**Stored data:**
((
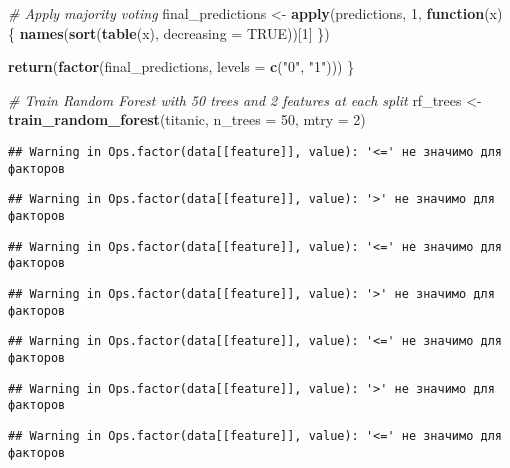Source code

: \documentclass[
]{article}
\newenvironment{Shaded}{\begin{snugshade}}{\end{snugshade}}
\newcommand{\AttributeTok}[1]{\textcolor[rgb]{0.13,0.29,0.53}{#1}}
\newcommand{\CommentTok}[1]{\textcolor[rgb]{0.56,0.35,0.01}{\textit{#1}}}
\newcommand{\ConstantTok}[1]{\textcolor[rgb]{0.56,0.35,0.01}{#1}}
\newcommand{\ControlFlowTok}[1]{\textcolor[rgb]{0.13,0.29,0.53}{\textbf{#1}}}
\newcommand{\DecValTok}[1]{\textcolor[rgb]{0.00,0.00,0.81}{#1}}
\newcommand{\FunctionTok}[1]{\textcolor[rgb]{0.13,0.29,0.53}{\textbf{#1}}}
\newcommand{\NormalTok}[1]{#1}
\newcommand{\OtherTok}[1]{\textcolor[rgb]{0.56,0.35,0.01}{#1}}
\newcommand{\StringTok}[1]{\textcolor[rgb]{0.31,0.60,0.02}{#1}}
\begin{document}
\begin{Shaded}
\begin{Highlighting}[]
  \CommentTok{\# Apply majority voting}
\NormalTok{  final\_predictions }\OtherTok{\textless{}{-}} \FunctionTok{apply}\NormalTok{(predictions, }\DecValTok{1}\NormalTok{, }\ControlFlowTok{function}\NormalTok{(x) \{}
    \FunctionTok{names}\NormalTok{(}\FunctionTok{sort}\NormalTok{(}\FunctionTok{table}\NormalTok{(x), }\AttributeTok{decreasing =} \ConstantTok{TRUE}\NormalTok{))[}\DecValTok{1}\NormalTok{]}
\NormalTok{  \})}
  
  \FunctionTok{return}\NormalTok{(}\FunctionTok{factor}\NormalTok{(final\_predictions, }\AttributeTok{levels =} \FunctionTok{c}\NormalTok{(}\StringTok{"0"}\NormalTok{, }\StringTok{"1"}\NormalTok{)))}
\NormalTok{\}}

\CommentTok{\# Train Random Forest with 50 trees and 2 features at each split}
\NormalTok{rf\_trees }\OtherTok{\textless{}{-}} \FunctionTok{train\_random\_forest}\NormalTok{(titanic, }\AttributeTok{n\_trees =} \DecValTok{50}\NormalTok{, }\AttributeTok{mtry =} \DecValTok{2}\NormalTok{)}
\end{Highlighting}
\end{Shaded}

\begin{verbatim}
## Warning in Ops.factor(data[[feature]], value): '<=' не значимо для факторов
\end{verbatim}

\begin{verbatim}
## Warning in Ops.factor(data[[feature]], value): '>' не значимо для факторов
\end{verbatim}

\begin{verbatim}
## Warning in Ops.factor(data[[feature]], value): '<=' не значимо для факторов
\end{verbatim}

\begin{verbatim}
## Warning in Ops.factor(data[[feature]], value): '>' не значимо для факторов
\end{verbatim}

\begin{verbatim}
## Warning in Ops.factor(data[[feature]], value): '<=' не значимо для факторов
\end{verbatim}

\begin{verbatim}
## Warning in Ops.factor(data[[feature]], value): '>' не значимо для факторов
\end{verbatim}

\begin{verbatim}
## Warning in Ops.factor(data[[feature]], value): '<=' не значимо для факторов
\end{verbatim}
\end{document}
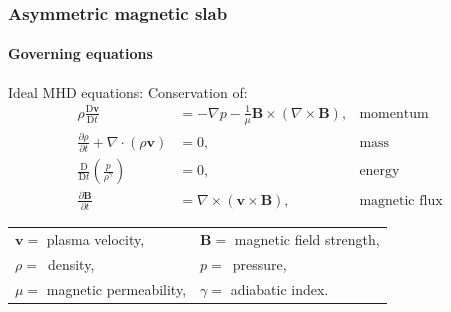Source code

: \documentclass[table]{beamer}
\begin{document}
\begin{frame}
\frametitle{Asymmetric magnetic slab}
\framesubtitle{Governing equations}
Ideal MHD equations: \hspace{3.8cm} Conservation of:
\begin{align*}
\rho\frac{\textrm{D}\boldsymbol{v}}{\textrm{D}{t}}&=-\nabla{p}-\frac{1}{\mu}\boldsymbol{B}\times(\nabla\times\boldsymbol{B}), & \text{momentum} \\
\frac{\partial\rho}{\partial{t}}+\nabla\cdot(\rho\boldsymbol{v})&=0, & \text{mass} \\
\frac{\textrm{D}}{\textrm{D}{t}}\left(\frac{p}{\rho^\gamma}\right)&=0, & \text{energy} \\
\frac{\partial{\boldsymbol{B}}}{\partial{t}}&=\nabla\times(\boldsymbol{v}\times\boldsymbol{B}), & \text{magnetic flux} 
\end{align*}

\small
\centering
\vspace{0.7cm}
\begin{tabular}{ll}
$\boldsymbol{v}=$ plasma velocity, & $\boldsymbol{B}=$ magnetic field strength,
\\
$\rho=$~density, & $p=$~pressure,
\\
$\mu=$ magnetic permeability, & $\gamma=$ adiabatic index.
\end{tabular}
\end{frame}
\end{document}
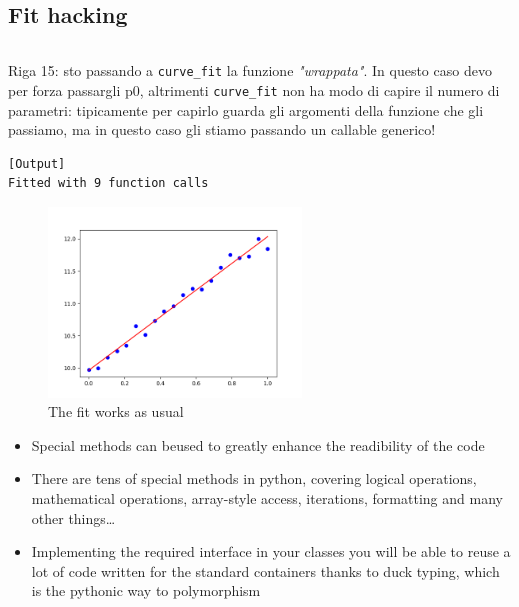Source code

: \subsection{Fit hacking}

\inputminted{python}{snippets/test_callable.py}
Riga 15: sto passando a \texttt{curve\_fit} la funzione \textit{"wrappata"}. In questo caso devo per forza passargli p0, altrimenti \texttt{curve\_fit} non ha modo di capire il numero di parametri: tipicamente per capirlo guarda gli argomenti della funzione che gli passiamo, ma in questo caso gli stiamo passando un callable generico!
\begin{verbatim}
[Output]
Fitted with 9 function calls
\end{verbatim} 

\begin{figure}[ht]
    \centering
    \includegraphics[width=0.6\textwidth]{lez5/fit.png}
    \caption{The fit works as usual}
    \label{fit}
\end{figure}
\FloatBarrier

\vfill
\hfill

\begin{tcolorbox}[width=\textwidth,colback={white},title={Summary: },colbacktitle=cyan,coltitle=black]
  \begin{itemize}
    \item Special methods can beused to greatly enhance the readibility of the code
    \item There are tens of special methods in python, covering logical operations,
          mathematical operations, array-style access, iterations, formatting and
          many other things\dots
    \item Implementing the required interface in your classes you will be able
          to reuse a lot of code written for the standard containers thanks to
          duck typing, which is the pythonic way to polymorphism
   \end{itemize}  
\end{tcolorbox}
))
**ASSIGNED TASK:** A single figure is required: the number of lines in the entries that hold the string "textit".

**WORKED SOLUTION:** 2